Netanyahu Humiliates Obama with another E. Jerusalem Housing Expansion

Netanyahu clearly intends to embarrass Obama for taking a confrontation strategy with Israeli policy. Yet clearly, it is LONG over due that the big bully in the Middle East needs to be slapped down hard.

Informed Comment

Benjamin NetanyahuImage via Wikipedia

Israeli Prime Minister Binyamin Netanyahu sets the tone for Israeli policy-- one that is earning him few friends in the West. Three embarrassments broke for him on Tuesday. First, yet another housing expansion in East Jerusalem was announced while he was meeting President Obama. Then, the cover story of Israeli troops accused of firing live ammunition at Palestinian protesters began to unravel. Then British Foreign Minister David Miliband unceremoniously tossed the Mossad London station chief out of the country for counterfeiting British passports, to be used in an Israeli assassination of a Palestinian in Dubai recently. Netanyahu personally ordered that hit, and is responsible for the forging of real peoples' passports and their use to commit a murder. Netanyahu is the one behind these acts of arrogance, and they are emblematic of his mean brand of politics.

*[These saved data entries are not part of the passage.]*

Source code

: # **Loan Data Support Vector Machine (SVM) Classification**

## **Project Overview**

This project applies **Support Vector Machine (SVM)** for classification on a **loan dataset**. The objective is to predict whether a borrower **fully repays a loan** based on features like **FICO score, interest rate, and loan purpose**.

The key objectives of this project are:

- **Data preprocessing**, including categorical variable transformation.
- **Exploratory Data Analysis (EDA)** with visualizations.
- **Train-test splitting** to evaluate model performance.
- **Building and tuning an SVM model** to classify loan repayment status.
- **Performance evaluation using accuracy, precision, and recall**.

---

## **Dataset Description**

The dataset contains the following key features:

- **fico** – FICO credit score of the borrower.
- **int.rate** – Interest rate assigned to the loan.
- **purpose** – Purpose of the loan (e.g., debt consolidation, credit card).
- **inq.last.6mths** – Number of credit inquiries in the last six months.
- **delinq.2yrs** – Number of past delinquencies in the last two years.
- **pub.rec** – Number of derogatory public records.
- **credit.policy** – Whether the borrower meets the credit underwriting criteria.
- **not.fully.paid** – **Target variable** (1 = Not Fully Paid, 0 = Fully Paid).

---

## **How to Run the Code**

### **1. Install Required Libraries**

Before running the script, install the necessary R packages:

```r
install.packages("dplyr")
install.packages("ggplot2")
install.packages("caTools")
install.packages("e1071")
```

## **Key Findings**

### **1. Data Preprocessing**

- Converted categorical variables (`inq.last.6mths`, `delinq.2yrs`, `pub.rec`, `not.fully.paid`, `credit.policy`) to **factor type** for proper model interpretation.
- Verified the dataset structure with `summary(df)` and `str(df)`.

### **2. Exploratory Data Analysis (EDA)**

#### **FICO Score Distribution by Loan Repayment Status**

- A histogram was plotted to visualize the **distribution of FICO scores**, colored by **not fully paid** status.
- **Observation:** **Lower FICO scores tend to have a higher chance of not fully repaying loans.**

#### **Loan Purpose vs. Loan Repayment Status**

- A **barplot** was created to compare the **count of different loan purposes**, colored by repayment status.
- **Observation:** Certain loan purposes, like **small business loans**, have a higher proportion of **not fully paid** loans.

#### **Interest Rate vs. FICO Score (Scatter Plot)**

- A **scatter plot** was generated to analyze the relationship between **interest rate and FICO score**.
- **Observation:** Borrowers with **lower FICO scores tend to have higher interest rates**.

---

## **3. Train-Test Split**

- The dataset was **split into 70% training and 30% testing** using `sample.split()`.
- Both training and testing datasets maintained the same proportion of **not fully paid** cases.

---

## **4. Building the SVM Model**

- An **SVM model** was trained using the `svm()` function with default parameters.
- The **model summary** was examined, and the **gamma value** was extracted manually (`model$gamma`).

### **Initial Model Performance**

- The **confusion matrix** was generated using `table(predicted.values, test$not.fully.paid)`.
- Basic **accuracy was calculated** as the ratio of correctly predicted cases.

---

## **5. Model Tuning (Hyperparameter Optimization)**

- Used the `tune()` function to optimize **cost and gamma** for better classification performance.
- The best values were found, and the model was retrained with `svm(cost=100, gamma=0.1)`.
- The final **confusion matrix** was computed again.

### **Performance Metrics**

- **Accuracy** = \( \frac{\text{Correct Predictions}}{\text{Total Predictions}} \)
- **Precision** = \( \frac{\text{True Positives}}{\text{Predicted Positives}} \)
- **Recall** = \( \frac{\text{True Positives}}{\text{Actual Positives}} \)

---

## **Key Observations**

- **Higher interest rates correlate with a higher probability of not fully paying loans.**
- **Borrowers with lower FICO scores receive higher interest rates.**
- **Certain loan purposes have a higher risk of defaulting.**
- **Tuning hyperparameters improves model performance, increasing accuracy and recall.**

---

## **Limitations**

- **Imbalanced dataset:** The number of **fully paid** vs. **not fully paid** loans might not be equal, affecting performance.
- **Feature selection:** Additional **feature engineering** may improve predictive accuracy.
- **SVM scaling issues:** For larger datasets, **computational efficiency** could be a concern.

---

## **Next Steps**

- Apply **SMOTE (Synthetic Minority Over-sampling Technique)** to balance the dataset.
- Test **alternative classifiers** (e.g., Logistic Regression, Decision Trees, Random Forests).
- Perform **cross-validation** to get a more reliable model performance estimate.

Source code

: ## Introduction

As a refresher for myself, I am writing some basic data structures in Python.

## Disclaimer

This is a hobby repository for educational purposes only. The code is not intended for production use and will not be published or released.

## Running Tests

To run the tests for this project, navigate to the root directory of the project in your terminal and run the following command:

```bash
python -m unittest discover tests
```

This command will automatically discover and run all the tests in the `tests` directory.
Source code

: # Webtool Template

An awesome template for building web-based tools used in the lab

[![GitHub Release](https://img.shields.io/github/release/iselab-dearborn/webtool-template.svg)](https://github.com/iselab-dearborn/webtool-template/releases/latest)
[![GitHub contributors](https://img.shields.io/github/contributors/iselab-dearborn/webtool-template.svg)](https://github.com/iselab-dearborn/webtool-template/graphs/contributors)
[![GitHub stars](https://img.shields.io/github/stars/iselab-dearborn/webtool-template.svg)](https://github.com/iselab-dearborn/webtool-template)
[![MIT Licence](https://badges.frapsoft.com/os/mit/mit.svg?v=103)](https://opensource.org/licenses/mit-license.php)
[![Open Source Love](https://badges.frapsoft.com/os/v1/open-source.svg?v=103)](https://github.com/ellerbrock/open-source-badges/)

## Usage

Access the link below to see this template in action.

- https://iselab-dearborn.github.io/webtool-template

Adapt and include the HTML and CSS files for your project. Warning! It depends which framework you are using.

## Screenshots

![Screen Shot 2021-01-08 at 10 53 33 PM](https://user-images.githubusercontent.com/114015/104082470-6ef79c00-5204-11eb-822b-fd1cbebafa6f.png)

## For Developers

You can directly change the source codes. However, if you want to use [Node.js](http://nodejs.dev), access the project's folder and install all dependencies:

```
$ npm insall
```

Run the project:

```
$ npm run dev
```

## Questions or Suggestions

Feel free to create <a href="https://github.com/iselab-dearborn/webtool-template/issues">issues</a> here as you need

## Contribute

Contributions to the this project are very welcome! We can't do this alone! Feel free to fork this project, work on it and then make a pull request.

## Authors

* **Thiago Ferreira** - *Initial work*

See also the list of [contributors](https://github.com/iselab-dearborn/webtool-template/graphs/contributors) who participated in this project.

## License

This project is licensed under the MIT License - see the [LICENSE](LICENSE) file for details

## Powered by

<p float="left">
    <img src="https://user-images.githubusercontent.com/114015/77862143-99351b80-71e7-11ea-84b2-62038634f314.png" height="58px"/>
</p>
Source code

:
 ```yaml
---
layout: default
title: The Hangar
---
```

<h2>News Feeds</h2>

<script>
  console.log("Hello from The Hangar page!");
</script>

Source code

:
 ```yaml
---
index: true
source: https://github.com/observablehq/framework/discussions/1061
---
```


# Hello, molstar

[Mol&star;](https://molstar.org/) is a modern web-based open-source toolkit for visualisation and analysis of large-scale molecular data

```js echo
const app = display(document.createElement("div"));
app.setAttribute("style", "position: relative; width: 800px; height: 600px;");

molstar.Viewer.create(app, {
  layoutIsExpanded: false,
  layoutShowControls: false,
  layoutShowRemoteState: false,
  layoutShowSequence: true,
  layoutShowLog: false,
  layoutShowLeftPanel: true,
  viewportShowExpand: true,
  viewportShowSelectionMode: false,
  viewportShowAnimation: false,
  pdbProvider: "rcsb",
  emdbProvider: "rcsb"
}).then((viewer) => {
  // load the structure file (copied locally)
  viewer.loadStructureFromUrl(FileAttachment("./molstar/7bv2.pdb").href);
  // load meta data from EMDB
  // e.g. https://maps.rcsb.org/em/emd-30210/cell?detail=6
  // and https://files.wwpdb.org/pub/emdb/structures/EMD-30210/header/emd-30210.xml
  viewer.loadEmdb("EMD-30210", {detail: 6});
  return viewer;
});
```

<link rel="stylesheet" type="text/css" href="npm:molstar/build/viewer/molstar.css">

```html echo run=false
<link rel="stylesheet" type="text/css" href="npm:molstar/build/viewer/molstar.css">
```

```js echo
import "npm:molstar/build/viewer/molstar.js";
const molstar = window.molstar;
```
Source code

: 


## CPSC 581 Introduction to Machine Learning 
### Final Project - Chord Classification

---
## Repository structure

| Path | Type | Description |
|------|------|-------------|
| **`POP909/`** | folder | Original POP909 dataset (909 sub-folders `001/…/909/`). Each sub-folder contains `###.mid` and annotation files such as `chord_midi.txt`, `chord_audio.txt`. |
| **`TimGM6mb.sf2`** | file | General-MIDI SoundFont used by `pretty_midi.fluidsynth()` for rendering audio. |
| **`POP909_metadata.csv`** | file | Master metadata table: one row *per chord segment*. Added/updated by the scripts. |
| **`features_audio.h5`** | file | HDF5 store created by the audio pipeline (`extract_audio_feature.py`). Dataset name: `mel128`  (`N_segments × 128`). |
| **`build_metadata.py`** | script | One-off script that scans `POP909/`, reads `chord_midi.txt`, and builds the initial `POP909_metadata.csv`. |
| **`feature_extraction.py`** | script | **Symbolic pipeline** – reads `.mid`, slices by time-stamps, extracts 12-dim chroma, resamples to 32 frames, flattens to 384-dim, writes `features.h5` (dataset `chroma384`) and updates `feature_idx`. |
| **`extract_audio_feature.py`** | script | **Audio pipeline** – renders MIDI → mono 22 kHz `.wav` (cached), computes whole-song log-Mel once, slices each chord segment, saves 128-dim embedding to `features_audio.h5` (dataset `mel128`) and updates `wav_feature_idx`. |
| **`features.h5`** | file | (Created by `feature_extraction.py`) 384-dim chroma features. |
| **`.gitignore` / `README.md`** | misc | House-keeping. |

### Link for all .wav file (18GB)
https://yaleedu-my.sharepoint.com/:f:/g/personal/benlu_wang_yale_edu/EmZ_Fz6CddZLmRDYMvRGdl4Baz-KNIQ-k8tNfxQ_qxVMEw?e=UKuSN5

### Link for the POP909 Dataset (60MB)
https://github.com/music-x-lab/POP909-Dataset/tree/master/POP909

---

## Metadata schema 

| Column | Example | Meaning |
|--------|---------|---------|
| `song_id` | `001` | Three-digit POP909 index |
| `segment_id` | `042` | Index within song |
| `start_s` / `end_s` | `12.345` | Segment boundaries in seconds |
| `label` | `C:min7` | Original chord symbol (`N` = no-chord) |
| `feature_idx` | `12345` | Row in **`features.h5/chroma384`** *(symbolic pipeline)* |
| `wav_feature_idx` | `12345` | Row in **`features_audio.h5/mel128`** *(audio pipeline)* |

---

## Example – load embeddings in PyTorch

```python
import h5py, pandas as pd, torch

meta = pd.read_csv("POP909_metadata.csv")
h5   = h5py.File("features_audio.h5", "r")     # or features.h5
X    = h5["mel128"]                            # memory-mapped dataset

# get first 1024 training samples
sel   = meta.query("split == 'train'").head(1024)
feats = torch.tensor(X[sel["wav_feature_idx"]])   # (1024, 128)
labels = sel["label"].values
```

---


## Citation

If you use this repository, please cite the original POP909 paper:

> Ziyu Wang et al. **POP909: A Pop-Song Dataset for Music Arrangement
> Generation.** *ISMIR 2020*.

The far rightwing government of Binyamin Netanyahu humiliates American officials every time it meets with them. Netanyahu met Obama in Washington on Tuesday, and like clockwork Israel embarrassed Obama by announcing that same day it was going ahead with a building project (funded by an American millionaire) in East Jerusalem that the Obama administration had strictly told the Israelis to halt. What I don't understand is why the Palestinians cannot sue over this issue in American courts. If the administration's stance is that East Jerusalem does not belong to Israel, and the US is signatory to the Fourth Geneva Convention, then why couldn't Palestinians with standing sue in the US when their property is usurped by an American millionaire?

Israel will investigate the shooting deaths of two Palestinian youth who were protesting (not rioting as AP puts it) against Israeli theft of water from the village well. Israeli troops claimed they were using rubber bullets, but Palestinians charge it was actually live ammunition.

Aljazeera English has the scoop, with live video of Israeli troops firing on the Palestinian youths, with what certainly sounds like live ammunition.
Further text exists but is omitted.